Its second choice, option B, replaces GST with higher taxes on property and motoring, more spending reductions and either higher social insurance rates or lower benefits.

It says it loathes its third choice, option C, which replaces most of the tax rising with much deeper spending cuts, but loathed or not it still wants to force a vote on this option, and indeed until a few days ago this was its second rather than third option.

The key theme running through all of P&R’s options is that it wants agreement now on how to eliminate all of the projected deficit.

The big bang approach.

It says this is the only responsible way. Its critics say it has succumbed too easily to an exercise in accountancy.

On the other side, the leaders of the ‘fairer alternative’ – two accountants, ironically – argue for a more phased approach. Some tax rises now, together with some spending restraint, while launching reviews into the potential for more corporate tax and greater savings, including on capital projects they see as undeliverable or wasteful. Their critics say they are ignoring the scale of the financial black hole, possibly in the hope that it turns out to be smaller than projected and possibly so that what remains of it can be filled only once P&R is under different leadership the other side of the next election.

There are voices of complaint that the media have not adequately reported the redistributive effects of P&R’s tax plan. This is easily disproved by the number of articles and broadcasts headlining why and how the least affluent half of the Bailiwick would be better off than it is today. In any event, it rather misses the point. The more relevant question is why so few deputies are interested in, much less persuaded by, the redistribution inherent in what is now known as the option A plan.

The adjournment in debate lasted three weeks. It wouldn’t have mattered if it was three days or three months. P&R cannot get option A through this States while it includes GST.

And the chance must be no more than 50/50 of either P&R getting a majority for its newest back-up – option B, with big increases on TRP and motoring – or of the ‘fairer alternative’ crowd getting a majority for its next package.

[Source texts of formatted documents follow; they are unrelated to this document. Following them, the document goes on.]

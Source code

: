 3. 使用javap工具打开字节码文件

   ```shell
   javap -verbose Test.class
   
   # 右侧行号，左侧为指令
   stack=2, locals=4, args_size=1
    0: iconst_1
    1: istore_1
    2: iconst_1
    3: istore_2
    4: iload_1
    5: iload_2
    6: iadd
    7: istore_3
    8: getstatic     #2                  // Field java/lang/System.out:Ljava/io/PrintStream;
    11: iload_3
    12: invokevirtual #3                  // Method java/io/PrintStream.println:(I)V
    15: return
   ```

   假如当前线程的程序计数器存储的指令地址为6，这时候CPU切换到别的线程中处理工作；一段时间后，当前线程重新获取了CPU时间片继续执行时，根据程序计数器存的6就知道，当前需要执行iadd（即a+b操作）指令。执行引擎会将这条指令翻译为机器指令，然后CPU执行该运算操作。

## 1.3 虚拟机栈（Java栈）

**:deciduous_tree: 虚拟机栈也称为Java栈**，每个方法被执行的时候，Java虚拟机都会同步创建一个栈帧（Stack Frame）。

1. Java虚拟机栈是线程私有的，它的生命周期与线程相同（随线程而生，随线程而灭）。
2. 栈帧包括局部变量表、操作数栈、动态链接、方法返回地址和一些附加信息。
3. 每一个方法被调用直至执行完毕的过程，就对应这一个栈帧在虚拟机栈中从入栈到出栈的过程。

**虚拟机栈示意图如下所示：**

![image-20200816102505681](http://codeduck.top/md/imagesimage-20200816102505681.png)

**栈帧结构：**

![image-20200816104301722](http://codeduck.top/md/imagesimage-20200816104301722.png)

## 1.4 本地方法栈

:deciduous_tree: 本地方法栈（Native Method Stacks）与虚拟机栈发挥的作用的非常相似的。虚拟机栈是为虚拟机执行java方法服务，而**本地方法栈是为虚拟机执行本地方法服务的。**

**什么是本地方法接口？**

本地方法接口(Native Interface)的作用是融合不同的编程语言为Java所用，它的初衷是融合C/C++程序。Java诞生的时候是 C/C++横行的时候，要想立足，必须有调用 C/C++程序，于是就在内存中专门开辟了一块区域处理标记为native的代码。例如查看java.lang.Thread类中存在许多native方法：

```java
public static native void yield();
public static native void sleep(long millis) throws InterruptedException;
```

It’s going to be a long and convoluted end to the week.

The last game in town?

IF YOU want to know why we’re facing proposals for GST, despite it being hated by so many, and why P&R and its temporary cheerleader, Deputy Peter Roffey, are pushing it so resolutely, you need look no further than the reaction to Guy Hands’ idea of an annual levy on open market homes.

Initially, casually, making no commitment at all and speaking very generally, the P&R president, Deputy Peter Ferbrache, told the States that it was an interesting idea worthy of further discussion. Then, at the speed of a hare for a States which usually moves more like an asthmatic tortoise, P&R issued a statement ruling out any further discussion.

P&R could have said it was interested in looking at the pros and cons of a levy on higher value properties while noting that targeting only those on the open market could be unacceptably discriminatory. It could have said it would embrace Mr Hands’ central point: that it may be possible to extract more tax revenue from those of significant means without forcing them out of the island.

But no.

It just stamped on Mr Hands’ initiative as quickly and as forcefully as it could.

It chucked it onto the pile of things to avoid taxing or at least avoid taxing much more. It’s a large pile. It includes income because 20p in the pound is sacrosanct. And capital gains and inheritance because wealth taxes are foreign. And property because some less well-off pensioners live in large family homes. And profits because the companies who make them might relocate. And motoring because it has become almost a national pastime. And social insurance because taxing employment discourages growth.

We’ve gradually boxed ourselves into a corner on tax. We know health and pension costs are rising considerably as our population ages. But we have spent years ruling out one tax idea after another. Many of them potentially fairer and more palatable than GST.

P&R deserves much criticism for the way it has failed to sell its option A package, including GST. But perhaps it can be forgiven for concluding that GST is not so much the only game in town as the last game in town.